VLADIVOSTOK —? Bones uncovered on the outskirts of the Pacific port of Vladivostok belong to hundreds of victims of Stalinist purges executed by the NKVD secret police, municipal officials and experts said Thursday.
City authorities said last month that at least 495 skeletons — many with head gunshot wounds — were among 3.5 tons of bones that had been unearthed from a mass grave by workmen building a road.
"The theory that the uncovered remains belong to the victims of repressions has been confirmed," Vladivostok's city administration said in a statement.
Regional forensic experts said in the statement that the skeletons were mainly men aged 25 to 35. They were killed "more than 50 but less than 100 years ago" with 9 mm bullets shot from pistols routinely used by NKVD officers, the experts said.
City officials said a criminal case could not be opened because the statute of limitations had expired.
"A decision on the date and place of a new burial will be made in the near future," the statement said.

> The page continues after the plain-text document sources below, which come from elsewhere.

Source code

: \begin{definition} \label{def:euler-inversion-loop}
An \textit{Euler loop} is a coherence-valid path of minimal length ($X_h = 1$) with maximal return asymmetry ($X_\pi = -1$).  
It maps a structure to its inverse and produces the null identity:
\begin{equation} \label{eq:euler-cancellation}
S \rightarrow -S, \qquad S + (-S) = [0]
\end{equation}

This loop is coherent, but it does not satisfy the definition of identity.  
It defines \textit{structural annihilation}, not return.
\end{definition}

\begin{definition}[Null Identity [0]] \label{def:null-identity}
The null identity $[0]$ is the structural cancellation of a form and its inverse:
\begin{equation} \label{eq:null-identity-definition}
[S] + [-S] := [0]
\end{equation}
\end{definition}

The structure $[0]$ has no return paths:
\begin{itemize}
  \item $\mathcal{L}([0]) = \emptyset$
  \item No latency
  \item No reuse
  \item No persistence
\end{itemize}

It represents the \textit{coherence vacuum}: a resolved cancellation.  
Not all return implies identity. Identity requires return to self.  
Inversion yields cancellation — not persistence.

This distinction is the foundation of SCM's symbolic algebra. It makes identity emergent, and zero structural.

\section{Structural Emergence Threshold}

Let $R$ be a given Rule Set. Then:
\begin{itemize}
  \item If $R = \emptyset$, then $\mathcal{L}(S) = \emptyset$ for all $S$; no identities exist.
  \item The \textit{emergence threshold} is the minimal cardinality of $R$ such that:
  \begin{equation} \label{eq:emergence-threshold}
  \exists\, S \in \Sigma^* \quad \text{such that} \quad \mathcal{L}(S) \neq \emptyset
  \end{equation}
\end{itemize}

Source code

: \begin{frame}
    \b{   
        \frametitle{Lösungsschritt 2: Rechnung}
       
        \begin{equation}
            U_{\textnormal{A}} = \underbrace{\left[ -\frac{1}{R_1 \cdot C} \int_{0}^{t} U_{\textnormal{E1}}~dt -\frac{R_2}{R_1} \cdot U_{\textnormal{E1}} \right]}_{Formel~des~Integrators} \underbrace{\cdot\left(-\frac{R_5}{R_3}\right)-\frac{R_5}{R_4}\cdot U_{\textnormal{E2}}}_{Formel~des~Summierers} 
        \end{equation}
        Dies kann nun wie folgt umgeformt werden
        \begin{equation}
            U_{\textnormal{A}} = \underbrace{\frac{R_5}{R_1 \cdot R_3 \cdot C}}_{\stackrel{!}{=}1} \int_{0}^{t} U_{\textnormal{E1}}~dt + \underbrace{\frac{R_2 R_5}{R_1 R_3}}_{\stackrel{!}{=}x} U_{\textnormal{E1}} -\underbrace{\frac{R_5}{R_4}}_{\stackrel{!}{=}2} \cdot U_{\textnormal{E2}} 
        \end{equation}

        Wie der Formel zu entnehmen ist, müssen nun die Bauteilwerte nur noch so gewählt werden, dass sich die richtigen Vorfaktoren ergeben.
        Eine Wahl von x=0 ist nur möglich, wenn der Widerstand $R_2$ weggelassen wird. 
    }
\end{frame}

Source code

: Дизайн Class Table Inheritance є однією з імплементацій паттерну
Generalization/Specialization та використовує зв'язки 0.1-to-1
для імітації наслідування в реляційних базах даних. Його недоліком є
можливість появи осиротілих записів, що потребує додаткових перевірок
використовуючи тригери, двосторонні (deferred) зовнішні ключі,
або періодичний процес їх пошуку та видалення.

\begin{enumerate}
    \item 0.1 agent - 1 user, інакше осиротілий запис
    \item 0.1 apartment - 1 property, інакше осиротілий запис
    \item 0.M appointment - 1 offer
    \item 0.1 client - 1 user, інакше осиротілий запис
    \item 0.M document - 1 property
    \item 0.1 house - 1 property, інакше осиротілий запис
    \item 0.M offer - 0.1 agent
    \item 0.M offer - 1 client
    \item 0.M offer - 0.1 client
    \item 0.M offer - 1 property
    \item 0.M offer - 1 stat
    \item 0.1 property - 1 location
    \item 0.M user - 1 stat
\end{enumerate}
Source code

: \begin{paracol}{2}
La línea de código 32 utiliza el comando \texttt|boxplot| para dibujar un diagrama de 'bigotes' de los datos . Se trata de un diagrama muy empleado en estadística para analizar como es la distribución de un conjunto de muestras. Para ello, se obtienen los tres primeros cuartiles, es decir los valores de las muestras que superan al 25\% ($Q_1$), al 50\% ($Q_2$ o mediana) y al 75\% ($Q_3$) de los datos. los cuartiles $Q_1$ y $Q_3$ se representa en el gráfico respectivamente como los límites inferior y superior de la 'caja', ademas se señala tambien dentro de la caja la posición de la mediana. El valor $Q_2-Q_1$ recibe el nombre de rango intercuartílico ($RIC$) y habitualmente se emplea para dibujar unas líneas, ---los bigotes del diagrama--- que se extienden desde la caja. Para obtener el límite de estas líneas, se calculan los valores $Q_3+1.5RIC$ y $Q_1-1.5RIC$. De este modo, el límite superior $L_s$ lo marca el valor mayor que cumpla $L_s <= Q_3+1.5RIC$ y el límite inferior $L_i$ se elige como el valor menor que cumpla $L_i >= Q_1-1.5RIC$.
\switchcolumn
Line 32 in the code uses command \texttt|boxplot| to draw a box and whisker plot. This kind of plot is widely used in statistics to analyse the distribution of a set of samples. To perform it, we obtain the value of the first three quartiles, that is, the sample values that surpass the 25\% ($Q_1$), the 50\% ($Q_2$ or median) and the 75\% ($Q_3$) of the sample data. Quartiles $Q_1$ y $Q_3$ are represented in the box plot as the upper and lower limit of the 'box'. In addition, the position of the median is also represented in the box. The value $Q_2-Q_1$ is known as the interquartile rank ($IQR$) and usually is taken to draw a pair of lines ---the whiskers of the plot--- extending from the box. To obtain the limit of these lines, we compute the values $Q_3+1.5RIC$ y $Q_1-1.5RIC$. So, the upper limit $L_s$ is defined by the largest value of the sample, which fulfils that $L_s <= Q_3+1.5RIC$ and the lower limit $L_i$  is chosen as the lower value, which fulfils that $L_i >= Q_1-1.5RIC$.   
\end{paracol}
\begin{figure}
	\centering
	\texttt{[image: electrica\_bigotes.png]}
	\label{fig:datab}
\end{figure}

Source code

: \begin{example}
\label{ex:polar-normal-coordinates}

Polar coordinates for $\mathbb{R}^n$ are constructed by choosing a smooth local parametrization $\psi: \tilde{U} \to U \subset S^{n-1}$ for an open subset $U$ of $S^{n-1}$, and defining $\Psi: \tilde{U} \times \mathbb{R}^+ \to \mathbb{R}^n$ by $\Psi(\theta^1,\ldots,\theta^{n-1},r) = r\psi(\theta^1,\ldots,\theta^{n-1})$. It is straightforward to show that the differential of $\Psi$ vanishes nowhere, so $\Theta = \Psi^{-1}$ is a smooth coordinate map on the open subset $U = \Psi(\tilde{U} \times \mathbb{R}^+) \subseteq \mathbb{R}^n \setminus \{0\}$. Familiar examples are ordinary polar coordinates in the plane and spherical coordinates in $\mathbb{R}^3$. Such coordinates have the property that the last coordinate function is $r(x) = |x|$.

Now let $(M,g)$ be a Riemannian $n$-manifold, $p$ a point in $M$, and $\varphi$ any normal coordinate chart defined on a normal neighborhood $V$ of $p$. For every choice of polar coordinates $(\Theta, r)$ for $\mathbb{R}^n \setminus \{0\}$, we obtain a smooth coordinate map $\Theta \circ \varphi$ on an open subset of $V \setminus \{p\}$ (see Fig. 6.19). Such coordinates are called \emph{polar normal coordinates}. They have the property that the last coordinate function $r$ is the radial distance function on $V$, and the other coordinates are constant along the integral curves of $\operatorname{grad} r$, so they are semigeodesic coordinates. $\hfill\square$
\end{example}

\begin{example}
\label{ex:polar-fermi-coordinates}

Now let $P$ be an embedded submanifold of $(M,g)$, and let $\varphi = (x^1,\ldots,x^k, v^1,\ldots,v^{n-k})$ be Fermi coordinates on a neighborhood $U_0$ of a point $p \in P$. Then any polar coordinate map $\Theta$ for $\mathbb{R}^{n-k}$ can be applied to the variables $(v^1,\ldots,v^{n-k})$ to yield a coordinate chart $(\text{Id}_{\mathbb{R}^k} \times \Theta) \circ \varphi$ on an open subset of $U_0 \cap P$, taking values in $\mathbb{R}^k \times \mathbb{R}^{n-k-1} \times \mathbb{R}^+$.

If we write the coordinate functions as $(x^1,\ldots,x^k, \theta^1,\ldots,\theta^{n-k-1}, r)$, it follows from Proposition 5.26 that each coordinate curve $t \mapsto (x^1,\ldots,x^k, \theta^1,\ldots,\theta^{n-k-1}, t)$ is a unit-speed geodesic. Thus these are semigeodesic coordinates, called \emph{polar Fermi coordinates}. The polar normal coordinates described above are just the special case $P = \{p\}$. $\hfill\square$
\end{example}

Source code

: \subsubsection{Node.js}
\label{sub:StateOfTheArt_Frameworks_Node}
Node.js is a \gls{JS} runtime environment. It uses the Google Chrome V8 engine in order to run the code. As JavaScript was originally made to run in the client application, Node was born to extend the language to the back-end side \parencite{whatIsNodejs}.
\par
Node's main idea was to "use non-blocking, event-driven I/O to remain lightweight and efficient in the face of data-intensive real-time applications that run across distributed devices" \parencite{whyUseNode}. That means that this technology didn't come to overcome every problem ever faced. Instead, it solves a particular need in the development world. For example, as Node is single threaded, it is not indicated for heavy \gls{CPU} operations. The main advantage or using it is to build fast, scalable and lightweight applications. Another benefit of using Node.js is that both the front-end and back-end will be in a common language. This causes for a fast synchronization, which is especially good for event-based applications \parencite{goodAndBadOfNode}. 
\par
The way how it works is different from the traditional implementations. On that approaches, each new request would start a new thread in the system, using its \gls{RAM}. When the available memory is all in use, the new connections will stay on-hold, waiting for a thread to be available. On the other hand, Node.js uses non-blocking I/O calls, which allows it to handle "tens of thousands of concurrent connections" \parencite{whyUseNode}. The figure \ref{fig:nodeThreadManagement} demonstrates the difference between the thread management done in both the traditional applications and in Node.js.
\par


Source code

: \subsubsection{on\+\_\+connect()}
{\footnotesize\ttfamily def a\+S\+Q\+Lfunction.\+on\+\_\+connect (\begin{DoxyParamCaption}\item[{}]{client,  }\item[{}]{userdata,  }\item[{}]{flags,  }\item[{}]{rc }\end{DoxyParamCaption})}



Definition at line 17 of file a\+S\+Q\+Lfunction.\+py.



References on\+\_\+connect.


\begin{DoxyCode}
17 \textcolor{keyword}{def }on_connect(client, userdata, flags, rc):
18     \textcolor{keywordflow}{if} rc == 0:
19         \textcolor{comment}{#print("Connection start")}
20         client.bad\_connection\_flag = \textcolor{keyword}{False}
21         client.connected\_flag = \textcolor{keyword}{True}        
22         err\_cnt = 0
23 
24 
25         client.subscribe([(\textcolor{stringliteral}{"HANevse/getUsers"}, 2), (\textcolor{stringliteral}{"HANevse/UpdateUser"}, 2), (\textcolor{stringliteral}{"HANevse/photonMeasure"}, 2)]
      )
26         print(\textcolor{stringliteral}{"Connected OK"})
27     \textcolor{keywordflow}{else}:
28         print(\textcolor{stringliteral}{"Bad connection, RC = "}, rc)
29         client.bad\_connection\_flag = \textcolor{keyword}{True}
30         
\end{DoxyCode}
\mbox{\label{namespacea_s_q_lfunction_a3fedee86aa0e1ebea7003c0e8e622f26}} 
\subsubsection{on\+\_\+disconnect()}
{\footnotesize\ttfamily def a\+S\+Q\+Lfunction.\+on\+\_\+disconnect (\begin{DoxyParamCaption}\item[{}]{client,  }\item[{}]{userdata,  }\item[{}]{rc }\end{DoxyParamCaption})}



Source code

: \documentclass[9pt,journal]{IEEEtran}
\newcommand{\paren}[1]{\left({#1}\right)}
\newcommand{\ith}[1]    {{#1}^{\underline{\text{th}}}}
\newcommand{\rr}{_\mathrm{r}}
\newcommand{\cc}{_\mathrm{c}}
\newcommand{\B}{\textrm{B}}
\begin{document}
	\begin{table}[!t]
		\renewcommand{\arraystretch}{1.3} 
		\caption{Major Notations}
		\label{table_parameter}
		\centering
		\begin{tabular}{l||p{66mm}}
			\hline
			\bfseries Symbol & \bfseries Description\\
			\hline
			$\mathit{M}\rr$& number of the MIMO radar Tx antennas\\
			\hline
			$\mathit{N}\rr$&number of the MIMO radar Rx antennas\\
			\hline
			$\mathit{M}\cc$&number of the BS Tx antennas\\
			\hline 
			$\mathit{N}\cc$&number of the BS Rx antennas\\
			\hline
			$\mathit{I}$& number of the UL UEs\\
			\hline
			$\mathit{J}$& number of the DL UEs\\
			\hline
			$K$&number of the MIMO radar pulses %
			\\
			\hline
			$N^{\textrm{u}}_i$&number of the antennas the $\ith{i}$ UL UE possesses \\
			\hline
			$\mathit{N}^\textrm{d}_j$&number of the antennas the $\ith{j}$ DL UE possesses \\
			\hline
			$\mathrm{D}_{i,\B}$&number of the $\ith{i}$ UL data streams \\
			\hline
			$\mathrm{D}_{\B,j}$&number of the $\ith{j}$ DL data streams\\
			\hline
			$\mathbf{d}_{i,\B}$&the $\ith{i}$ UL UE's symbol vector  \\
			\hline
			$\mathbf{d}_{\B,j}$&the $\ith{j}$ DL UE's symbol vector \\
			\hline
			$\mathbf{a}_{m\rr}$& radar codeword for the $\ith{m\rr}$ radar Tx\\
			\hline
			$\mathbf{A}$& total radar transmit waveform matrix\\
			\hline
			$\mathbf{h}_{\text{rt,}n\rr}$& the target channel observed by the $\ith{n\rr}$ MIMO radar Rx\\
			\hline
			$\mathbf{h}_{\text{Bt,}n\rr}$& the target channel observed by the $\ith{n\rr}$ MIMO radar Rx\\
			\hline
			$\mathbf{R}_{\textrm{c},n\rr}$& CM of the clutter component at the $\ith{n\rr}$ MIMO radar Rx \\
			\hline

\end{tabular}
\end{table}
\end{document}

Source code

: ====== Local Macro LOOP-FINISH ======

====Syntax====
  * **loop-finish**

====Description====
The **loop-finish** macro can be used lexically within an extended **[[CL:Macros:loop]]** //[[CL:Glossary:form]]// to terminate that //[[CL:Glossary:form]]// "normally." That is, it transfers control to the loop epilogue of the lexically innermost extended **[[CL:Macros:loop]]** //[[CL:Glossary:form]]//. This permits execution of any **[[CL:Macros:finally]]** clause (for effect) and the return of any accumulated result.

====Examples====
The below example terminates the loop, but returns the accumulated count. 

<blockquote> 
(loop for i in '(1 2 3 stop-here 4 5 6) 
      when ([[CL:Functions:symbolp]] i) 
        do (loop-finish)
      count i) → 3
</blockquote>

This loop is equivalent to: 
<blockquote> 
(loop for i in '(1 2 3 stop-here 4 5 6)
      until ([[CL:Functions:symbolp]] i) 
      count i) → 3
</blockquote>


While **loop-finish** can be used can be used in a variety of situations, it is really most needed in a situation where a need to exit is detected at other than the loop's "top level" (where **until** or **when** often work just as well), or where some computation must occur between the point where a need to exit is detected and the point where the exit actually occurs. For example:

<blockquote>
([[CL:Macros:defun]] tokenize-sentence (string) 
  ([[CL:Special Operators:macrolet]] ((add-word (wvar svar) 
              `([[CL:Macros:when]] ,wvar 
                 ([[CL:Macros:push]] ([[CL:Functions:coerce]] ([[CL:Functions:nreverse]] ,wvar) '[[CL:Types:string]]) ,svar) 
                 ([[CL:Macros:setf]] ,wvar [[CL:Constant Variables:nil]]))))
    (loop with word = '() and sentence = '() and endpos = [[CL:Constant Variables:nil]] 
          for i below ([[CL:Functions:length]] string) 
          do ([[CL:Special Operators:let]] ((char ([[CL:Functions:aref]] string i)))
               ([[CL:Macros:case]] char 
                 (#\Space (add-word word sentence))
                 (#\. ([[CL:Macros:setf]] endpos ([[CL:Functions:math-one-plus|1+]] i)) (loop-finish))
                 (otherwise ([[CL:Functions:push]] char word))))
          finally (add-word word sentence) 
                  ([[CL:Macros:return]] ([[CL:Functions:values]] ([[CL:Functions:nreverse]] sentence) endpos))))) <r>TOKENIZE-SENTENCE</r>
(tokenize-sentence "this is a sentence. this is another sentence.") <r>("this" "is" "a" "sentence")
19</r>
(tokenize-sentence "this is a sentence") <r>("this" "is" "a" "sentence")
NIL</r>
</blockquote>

Yaroslav Livansky, the head of a group of volunteers who helped excavate the site, said the victims had been put on their knees and killed in cold blood with shots fired at the back of their heads.
Millions of Soviet citizens were executed by secret police or died in forced agricultural collectivization and gulag labor camps during Stalin's rule from the 1920s until his death in 1953. The peak of Stalin-era repression, known as The Great Terror, was in 1937 and 1938.
But many Russians still treasure memories of Stalin's era, saying the iron-fisted leader industrialized the nation, defeated Nazism in World War II and left the Soviet Union with the nuclear bomb.